As used herein, “+”, “+” and “positive” are used interchangeably.
In one embodiment, the method further comprises culturing the transduced cell in a media comprising one or more cytokine(s). In another embodiment, the one or more cytokine(s) are selected from the group consisting of: SCF, FLT3L, IL-3, IL-7 and IL-15
In one embodiment of the present invention, the cell is a mammalian cell. In one embodiment, the cell is a human cell. In one embodiment, the cell is selected from the group consisting of: a stem cell, a differentiated cell, a cancer cell or a tumor cell.

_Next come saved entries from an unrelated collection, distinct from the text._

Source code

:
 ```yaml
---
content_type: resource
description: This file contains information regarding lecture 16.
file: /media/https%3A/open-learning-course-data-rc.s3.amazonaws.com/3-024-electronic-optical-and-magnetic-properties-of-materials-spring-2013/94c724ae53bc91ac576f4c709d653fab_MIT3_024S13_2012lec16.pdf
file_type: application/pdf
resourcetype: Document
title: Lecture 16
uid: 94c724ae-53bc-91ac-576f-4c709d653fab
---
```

In one embodiment, the stem cell is selected from the group consisting of: a mesenchymal stem cell, a pluripotent stem cell and a hematopoietic stem cell.
In some embodiments of the present invention, the somatic cell is a fibroblast cell.

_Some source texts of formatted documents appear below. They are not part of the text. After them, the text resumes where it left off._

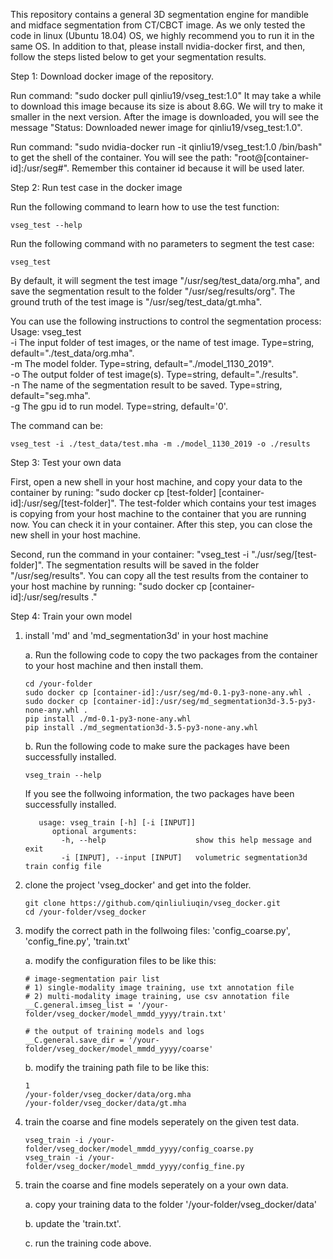 This repository contains a general 3D segmentation engine for mandible and midface segmentation from CT/CBCT image.
As we only tested the code in linux (Ubuntu 18.04) OS, we highly recommend you to run it in the same OS.
In addition to that, please install nvidia-docker first, and then, follow the steps listed below to get your segmentation results.

Step 1: Download docker image of the repository.

Run command: "sudo docker pull qinliu19/vseg_test:1.0"
It may take a while to download this image because its size is about 8.6G. We will try to make it smaller in the next version.
After the image is downloaded, you will see the message "Status: Downloaded newer image for qinliu19/vseg_test:1.0".

Run command: "sudo nvidia-docker run -it qinliu19/vseg_test:1.0 /bin/bash" to get the shell of the container.
You will see the path: "root@[container-id]:/usr/seg#". Remember this container id because it will be used later.


Step 2: Run test case in the docker image

Run the following command to learn how to use the test function:
   ```shell
   vseg_test --help
   ```   
Run the following command with no parameters to segment the test case: 
   ```shell
   vseg_test
   ```   

By default, it will segment the test image "/usr/seg/test_data/org.mha", and save the segmentation result to the folder "/usr/seg/results/org".
The ground truth of the test image is "/usr/seg/test_data/gt.mha". 

You can use the following instructions to control the segmentation process:
Usage: vseg_test \
       -i The input folder of test images, or the name of test image. Type=string, default="./test_data/org.mha". \
       -m The model folder. Type=string, default="./model_1130_2019". \
       -o The output folder of test image(s). Type=string, default="./results".  \
       -n The name of the segmentation result to be saved. Type=string, default="seg.mha". \
       -g The gpu id to run model. Type=string, default='0'.

The command can be:
   ```shell
   vseg_test -i ./test_data/test.mha -m ./model_1130_2019 -o ./results
   ```


Step 3: Test your own data

First, open a new shell in your host machine, and copy your data to the container by runing: "sudo docker cp [test-folder] [container-id]:/usr/seg/[test-folder]".
The test-folder which contains your test images is copying from your host machine to the container that you are running now. You can check it in your container.
After this step, you can close the new shell in your host machine.

Second, run the command in your container: "vseg_test -i "./usr/seg/[test-folder]". The segmentation results will be saved in the folder "/usr/seg/results". 
You can copy all the test results from the container to your host machine by running: "sudo docker cp [container-id]:/usr/seg/results ."

Step 4: Train your own model

1. install 'md' and 'md_segmentation3d' in your host machine

   a. Run the following code to copy the two packages from the container to your host machine and then install them.
      ```shell
      cd /your-folder
      sudo docker cp [container-id]:/usr/seg/md-0.1-py3-none-any.whl .
      sudo docker cp [container-id]:/usr/seg/md_segmentation3d-3.5-py3-none-any.whl .
      pip install ./md-0.1-py3-none-any.whl
      pip install ./md_segmentation3d-3.5-py3-none-any.whl
      ```
   b. Run the following code to make sure the packages have been successfully installed.
      ```shell
      vseg_train --help
      ```
      If you see the follwoing information, the two packages have been successfully installed.
      ```shell
         usage: vseg_train [-h] [-i [INPUT]]
            optional arguments:
              -h, --help                    show this help message and exit
              -i [INPUT], --input [INPUT]   volumetric segmentation3d train config file  
      ```

2. clone the project 'vseg_docker' and get into the folder.
   ```shell
   git clone https://github.com/qinliuliuqin/vseg_docker.git
   cd /your-folder/vseg_docker
   ```

3. modify the correct path in the follwoing files: 'config_coarse.py', 'config_fine.py', 'train.txt'

   a. modify the configuration files to be like this:
   ```shell
   # image-segmentation pair list
   # 1) single-modality image training, use txt annotation file
   # 2) multi-modality image training, use csv annotation file
   __C.general.imseg_list = '/your-folder/vseg_docker/model_mmdd_yyyy/train.txt'

   # the output of training models and logs
   __C.general.save_dir = '/your-folder/vseg_docker/model_mmdd_yyyy/coarse'
   ```
   b. modify the training path file to be like this:
   ```shell
   1
   /your-folder/vseg_docker/data/org.mha
   /your-folder/vseg_docker/data/gt.mha
   ```

4. train the coarse and fine models seperately on the given test data.
   ```shell
   vseg_train -i /your-folder/vseg_docker/model_mmdd_yyyy/config_coarse.py
   vseg_train -i /your-folder/vseg_docker/model_mmdd_yyyy/config_fine.py   
   ```
   
5. train the coarse and fine models seperately on a your own data.

   a. copy your training data to the folder '/your-folder/vseg_docker/data' 
   
   b. update the 'train.txt'.
   
   c. run the training code above.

Essentially any primary somatic cell type can be used for producing induced NK cells or reprogramming somatic cells to induced NK cells according to the presently described compositions, constructs, vectors, cells and methods. Some non-limiting examples of primary somatic cells useful in the various aspects and embodiments of the methods described herein include, but are not limited to: fibroblasts, epithelial cells, endothelial cells, neuronal cells, adipose cells, cardiac cells, skeletal muscle cells, hematopoietic or immune cells, hepatic cells, splenic cells, lung cells, circulating blood cells, gastrointestinal cells, renal cells, bone marrow cells, and pancreatic cells, as well as stem cells from which those cells are derived. The cell can be a primary cell isolated from any somatic tissue including, but not limited to: spleen, bone marrow, blood, brain, liver, lung, gut, stomach, intestine, fat, muscle, uterus, skin, spleen, endocrine organ and bone. The term “somatic cell” further encompasses, in some embodiments, primary cells grown in culture, provided that the somatic cells are not immortalized. Where the cell is maintained under in vitro conditions, conventional tissue culture conditions and methods can be used, and are known to those of skill in the art. Isolation and culture methods for various primary somatic cells are well within the abilities of one skilled in the art.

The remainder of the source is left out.